Computing works to patch Heartbleed vulnerabilities
Though the Heartbleed bug, a vulnerability in a popular encryption software known as OpenSSL, has had little impact on the College, computing services has worked urgently to patch its servers since last week. The College will inform campus once computing staff secures its servers, and community members should not change their Dartmouth passwords until after the systems affected by Heartbleed have been fixed.
As of Monday morning, computing services had not seen any successful hacks of OpenSSL yielding the private encryption key for a server, chief information security officer Steve Nyman said in an email. While there have been reports that some usernames and passwords were successfully harvested, these were of systems in which the credentials were not encrypted, he said.
The Heartbleed bug was discovered earlier this month. When successfully exploited, the bug allows outside users to decipher encrypted data, enabling those with malicious intent to access private information, including passwords, emails, instant messages and other communications.
Given the difficulty of exploiting the coding flaw and various defenses that Dartmouth has in place, the College’s overall exposure to the bug is low, Nyman said in an email. Once the vulnerable servers at the College have been fixed, he said, community members will be encouraged to change passwords as a precaution.
Noting that many large companies are quickly working to resecure their websites, Nyman said that students should check to see which have fixed the leak and then change their passwords to protect personal and financial data.
Nyman compared the vulnerability to a situation in which students pass coded notes in class while an onlooker — the hacker — tries to decipher the code.
A hacker exploiting Heartbleed would only receive “random fragments” of information at any one time, Nyman said. If the hacker succeeded at reassembling the fragments, he or she could plausibly de-scramble the code, creating a key that could then be used to decipher the remainder of the communication. While it is technically possible to crack the code, he said, it is difficult and potentially time-consuming.
“This onlooker student could stumble on the correct info rapidly or could sit forever trying to capture and piece together the code needed to create the key to unlock the coded text,” Nyman said. “Similarly, whether within days or weeks, someone might develop a program to accomplish this efficiently. That’s why this is a serious vulnerability that must be fixed now.”
The Heartbleed bug, computer science professor Sean Smith said, is the most recent and most damaging of several vulnerabilities uncovered in SSL encryption software this year.
“Any data you might have at a vulnerable SSL server — anywhere, not just at Dartmouth — may potentially be compromised,” Smith said, adding that if a laptop has the security flaw and an individual clicks a supposedly secure link to a malicious website, an outside party may gain access to the computer’s contents.
Students can protect their information by ensuring their personal computers’ client software is up to date, Smith said.
Computing departments at peer institutions have also made announcements regarding the Heartbleed vulnerability. Cornell University’s IT department said that the impact on its systems has been small.
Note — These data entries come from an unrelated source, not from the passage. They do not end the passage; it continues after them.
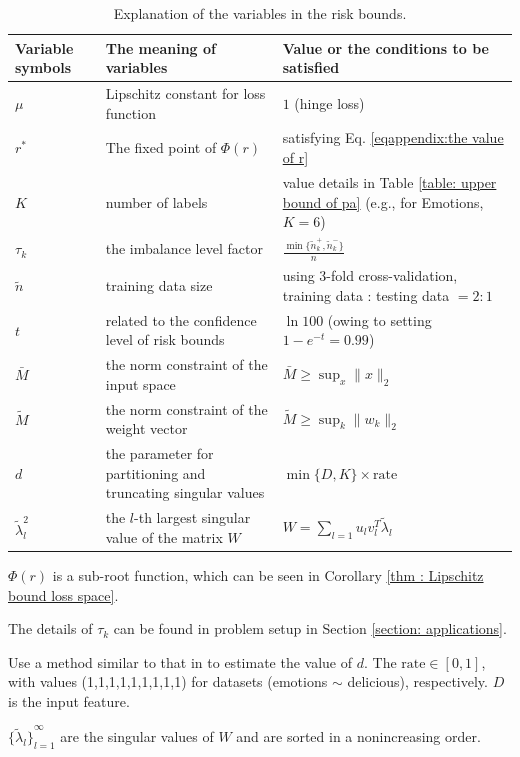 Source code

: \documentclass{article}
\begin{document}
\begin{table}
\caption{Explanation of the variables in the risk bounds. 
}
\label{table:variables in bounds}
\centering
\begin{threeparttable} 
\begin{tabular}{p{3cm}p{4cm}p{5cm}}
\toprule
Variable symbols  & The meaning of variables & Value or the conditions to be satisfied    \\
\midrule
$\mu$ & Lipschitz constant for loss function & $1$ (hinge loss) \\
$r^*$ & The fixed point of $\Phi(r)$\tnote{1} & satisfying Eq. \eqref{eqappendix:the value of r} \\
$K$ & number of labels & value details in Table \ref{table: upper bound of pa} (e.g., for Emotions, $K=6$) \\
$\tau_k$ & the imbalance level factor \tnote{2}& $\frac{\min \{ \tilde{n}_k^+, \tilde{n}_k^- \}}{n}$ \\
$\tilde{n}$ & training data size  & using 3-fold cross-validation, training data : testing data $= 2:1$ \\
$t$ & related to the confidence level of risk bounds  & $\ln 100$ (owing to setting $1-e^{-t}=0.99$) \\
$\bar{M}$ & the norm constraint of the input space & $\bar{M} \geq \sup_x \| x \|_2$ \\
$\widetilde{M}$ & the norm constraint of the weight vector & $\widetilde{M} \geq \sup_k \|w_k\|_2$ \\
$d$ & the parameter for partitioning and truncating singular values\tnote{3} & $ \min\{ D, K\} \times \text{rate}$ \\
$\widetilde{\lambda}^2_{l}$ & the $l$-th largest singular value \tnote{4} of the matrix $W$  & $W=\sum_{l = 1}u_lv_l^T \widetilde{\lambda}_{l}$ \\
\bottomrule
\end{tabular}


\begin{tablenotes}
    \footnotesize
    \item[1] $\Phi(r)$ is a sub-root function, which can be seen in Corollary \ref{thm : Lipschitz bound loss space}.
    \item[2] The details of $\tau_k$ can be found in problem setup in Section \ref{section: applications}.
    \item[3] Use a method similar to that in \cite{experiment23li} to estimate the value of $d$. The $\text{rate} \in [0,1]$, with values (1,1,1,1,1,1,1,1,1) for datasets (emotions $\sim$ delicious), respectively. $D$ is the input feature. 
    \item[4] ${\{\widetilde{\lambda}_l\}}_{l = 1}^{\infty}$ are the singular values of $W$ and are sorted in a nonincreasing order.
\end{tablenotes}


\end{threeparttable}
\end{table}
\end{document}

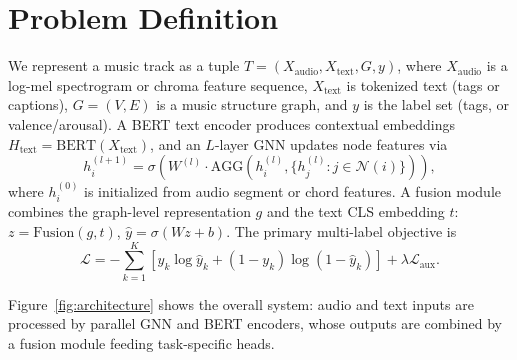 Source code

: \documentclass[conference]{IEEEtran}
\begin{document}
\section{Problem Definition}

We represent a music track as a tuple $T = (X_{\text{audio}},
X_{\text{text}}, G, y)$, where $X_{\text{audio}}$ is a log-mel
spectrogram or chroma feature sequence, $X_{\text{text}}$ is tokenized
text (tags or captions), $G = (V, E)$ is a music structure graph, and
$y$ is the label set (tags, or valence/arousal). A BERT text encoder
produces contextual embeddings $H_{\text{text}} = \text{BERT}(X_{\text{text}})$,
and an $L$-layer GNN updates node features via
\begin{equation}
h_i^{(l+1)} = \sigma\!\left(W^{(l)} \cdot \text{AGG}\left(h_i^{(l)}, \{h_j^{(l)} : j \in \mathcal{N}(i)\}\right)\right),
\end{equation}
where $h_i^{(0)}$ is initialized from audio segment or chord features.
A fusion module combines the graph-level representation $g$ and the
text CLS embedding $t$: $z = \text{Fusion}(g, t)$, $\hat{y} =
\sigma(Wz + b)$. The primary multi-label objective is
\begin{equation}
\mathcal{L} = -\sum_{k=1}^{K}\left[y_k \log \hat{y}_k + (1-y_k)\log(1-\hat{y}_k)\right] + \lambda \mathcal{L}_{\text{aux}}.
\end{equation}

Figure~\ref{fig:architecture} shows the overall system: audio and text
inputs are processed by parallel GNN and BERT encoders, whose outputs
are combined by a fusion module feeding task-specific heads.
\end{document}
Harvard University issued a similar statement, saying that while the bug did not significantly affect its systems, users should change their Harvard account passwords if they use the same one across multiple websites.
Computer science professor Sergey Bratus said that the potential fallout from the bug reflects the dangers of society’s dependence on software.
“Software for critical infrastructure must be as simple as possible,” Bratus said. “Instead, we depend on huge code bases that try to cater to all possible uses at once. This approach gives tremendous advantages to attackers.”